Currently known methods for image stabilization of digital cameras (still picture and video cameras) typically uses optical lens elements inserted into the light path which are moved laterally by a mechanical mechanism driven by an external motor, for example piezo actuators, voice coils or step motors, and are characterized by a complex arrangement with many parts. For example, a gyro can provide signals providing control signals that counteract unintended movements by moving an optical lens element in an opposite direction than the unintended movement. Other prior art methods uses software algorithms and reduces image blurriness after image capture, but this scheme provides no improved optical quality of the captured image frames, and introduces in stead other image artifacts reducing the quality of the pictures further. Prior art solutions providing a mechanically driven mechanism makes the camera system larger and more complex to build. The large number of parts does also pose a reliability risk. Software solutions providing an image analysis and filtering of captured and stored digital images tends to crop the images, and then often extrapolate lost image parts at the edges of the image to hide the unintended movements. In astronomy it is often used an orthogonal transfer CCD chip that actually shifts the image within the CCD chip itself while the image is captured based on an online analysis of the apparent motion of celestial objects being observed. Solutions provided for by camera manufactures such as Sony, Nikon, Konica Minolta etc. moves mechanically either the image sensor, or have a floating lens element being moved according to control signals provided for by gyroscopic sensors, sensing both the event and direction of small rapid unintended movements, wherein the unintended motion is characterized by providing a sensor signal above a preset threshold level related to speed, direction and intensity (acceleration and duration) of the movement.

Recent developments of flexible lens bodies provide compact lens assemblies with auto focus capabilities. For example, the Norwegian patent applications No. 20070803 and No. 20065238 provides examples of such devices. The present inventors has realized that these types of flexible lens assemblies may be modified and used to provide a simple, compact and easy manufacturability of systems for image stabilization. The optical image stabilizer according to the present invention overcomes the complexity of prior art solutions by providing actuators in contact with a flexible lens body providing a shifting of direction of the optical axis through the lens body, and hence the position of a crossing point between the optical axis and a surface of an image sensor, counteracting the movements of the unintended rapid movements. The shift of optical axis direction is obtained by "squeezing" the flexible lens body by activating the actuators according to control signals provided for by motion sensors, for example a gyroscopic sensor system as known in prior art.
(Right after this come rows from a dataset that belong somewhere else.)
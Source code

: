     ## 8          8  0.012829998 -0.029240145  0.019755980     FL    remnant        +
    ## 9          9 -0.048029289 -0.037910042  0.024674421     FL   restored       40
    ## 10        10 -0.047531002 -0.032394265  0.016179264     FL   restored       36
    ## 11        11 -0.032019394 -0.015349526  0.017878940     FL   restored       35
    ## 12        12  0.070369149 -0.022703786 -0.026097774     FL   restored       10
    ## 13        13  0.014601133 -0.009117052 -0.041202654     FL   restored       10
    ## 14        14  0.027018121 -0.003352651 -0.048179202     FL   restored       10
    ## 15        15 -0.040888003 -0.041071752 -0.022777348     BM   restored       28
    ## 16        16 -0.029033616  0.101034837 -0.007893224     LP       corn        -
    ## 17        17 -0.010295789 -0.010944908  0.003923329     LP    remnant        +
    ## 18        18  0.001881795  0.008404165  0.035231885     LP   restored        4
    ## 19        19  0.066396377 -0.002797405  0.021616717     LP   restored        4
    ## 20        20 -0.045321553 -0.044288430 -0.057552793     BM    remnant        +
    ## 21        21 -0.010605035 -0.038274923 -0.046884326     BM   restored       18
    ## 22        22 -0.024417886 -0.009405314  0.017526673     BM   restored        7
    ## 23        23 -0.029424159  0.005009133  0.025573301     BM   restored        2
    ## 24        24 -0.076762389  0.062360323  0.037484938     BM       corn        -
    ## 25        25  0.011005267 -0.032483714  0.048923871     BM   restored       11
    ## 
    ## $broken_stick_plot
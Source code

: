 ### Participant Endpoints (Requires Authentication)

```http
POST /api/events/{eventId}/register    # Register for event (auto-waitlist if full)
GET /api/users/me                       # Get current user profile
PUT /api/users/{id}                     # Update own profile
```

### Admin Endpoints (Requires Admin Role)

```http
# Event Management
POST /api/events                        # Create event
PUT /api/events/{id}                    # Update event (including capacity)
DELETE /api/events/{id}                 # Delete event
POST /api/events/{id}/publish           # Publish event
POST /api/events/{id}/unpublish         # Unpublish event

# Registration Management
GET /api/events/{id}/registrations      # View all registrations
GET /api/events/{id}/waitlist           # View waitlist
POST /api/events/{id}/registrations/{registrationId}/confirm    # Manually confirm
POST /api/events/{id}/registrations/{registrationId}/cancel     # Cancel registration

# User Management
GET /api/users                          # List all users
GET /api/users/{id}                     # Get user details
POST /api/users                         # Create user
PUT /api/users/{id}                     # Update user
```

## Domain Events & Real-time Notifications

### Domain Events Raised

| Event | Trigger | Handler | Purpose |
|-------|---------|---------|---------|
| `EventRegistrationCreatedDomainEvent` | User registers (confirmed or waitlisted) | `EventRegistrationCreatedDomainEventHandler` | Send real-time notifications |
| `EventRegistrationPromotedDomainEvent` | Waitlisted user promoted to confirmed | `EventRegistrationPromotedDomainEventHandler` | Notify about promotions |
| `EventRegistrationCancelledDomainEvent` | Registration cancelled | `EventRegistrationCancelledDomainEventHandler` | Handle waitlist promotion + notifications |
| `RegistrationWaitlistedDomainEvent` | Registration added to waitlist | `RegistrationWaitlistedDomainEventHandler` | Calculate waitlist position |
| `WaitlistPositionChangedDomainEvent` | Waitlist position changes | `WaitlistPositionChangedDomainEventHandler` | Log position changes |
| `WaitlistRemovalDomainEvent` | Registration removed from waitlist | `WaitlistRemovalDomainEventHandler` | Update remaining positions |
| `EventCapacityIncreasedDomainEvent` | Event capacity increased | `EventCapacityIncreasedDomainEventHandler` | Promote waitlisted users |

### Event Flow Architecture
According to an aspect of the present invention, image stabilizers provided for by flexible lens assemblies are suitable for wafer level manufacturing, which enables a new class of fully automated integrated camera solutions.

According to an example of embodiment of a device according to the present invention, the example of embodiment enables compact cameras for e.g. cameras for mobile phones to increase the exposure time without increased blurring due to small rapid unintended movements, since the device compensates the movements. Increasing the exposure time for e.g. CMOS digital cameras implies a strongly increased signal to noise level, less background noise for pictures taken under dark conditions and reduces thresholds used for a required brightness. It also implies that a camera can be designed for a higher F-number, while still capturing the same amount of light (over a longer period of time), compared to lower F-number solutions, which will enable reduced size, complexity and cost of the camera lenses compared to the present prior art lenses.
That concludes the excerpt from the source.